* [REQUIRED WORK]:
Down to the last character, repeat the entries beneath this task.

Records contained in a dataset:
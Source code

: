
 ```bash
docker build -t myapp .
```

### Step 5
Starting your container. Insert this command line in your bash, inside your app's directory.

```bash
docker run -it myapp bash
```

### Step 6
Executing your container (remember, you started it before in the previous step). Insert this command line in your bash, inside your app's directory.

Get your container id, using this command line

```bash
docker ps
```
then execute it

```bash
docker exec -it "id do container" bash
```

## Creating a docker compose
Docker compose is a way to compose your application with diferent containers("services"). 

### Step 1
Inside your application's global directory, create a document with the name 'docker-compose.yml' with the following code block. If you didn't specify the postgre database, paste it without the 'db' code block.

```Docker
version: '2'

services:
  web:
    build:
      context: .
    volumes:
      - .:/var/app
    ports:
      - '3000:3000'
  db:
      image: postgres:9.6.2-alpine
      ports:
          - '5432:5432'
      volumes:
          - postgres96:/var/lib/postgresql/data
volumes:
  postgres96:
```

* [ANSWER BOX]:
Source code

:
 ```bash
docker build -t myapp .
```

### Step 5
Starting your container. Insert this command line in your bash, inside your app's directory.

```bash
docker run -it myapp bash
```

### Step 6
Executing your container (remember, you started it before in the previous step). Insert this command line in your bash, inside your app's directory.

Get your container id, using this command line

```bash
docker ps
```
then execute it

```bash
docker exec -it "id do container" bash
```

## Creating a docker compose
Docker compose is a way to compose your application with diferent containers("services"). 

### Step 1
Inside your application's global directory, create a document with the name 'docker-compose.yml' with the following code block. If you didn't specify the postgre database, paste it without the 'db' code block.

```Docker
version: '2'

services:
  web:
    build:
      context: .
    volumes:
      - .:/var/app
    ports:
      - '3000:3000'
  db:
      image: postgres:9.6.2-alpine
      ports:
          - '5432:5432'
      volumes:
          - postgres96:/var/lib/postgresql/data
volumes:
  postgres96:
```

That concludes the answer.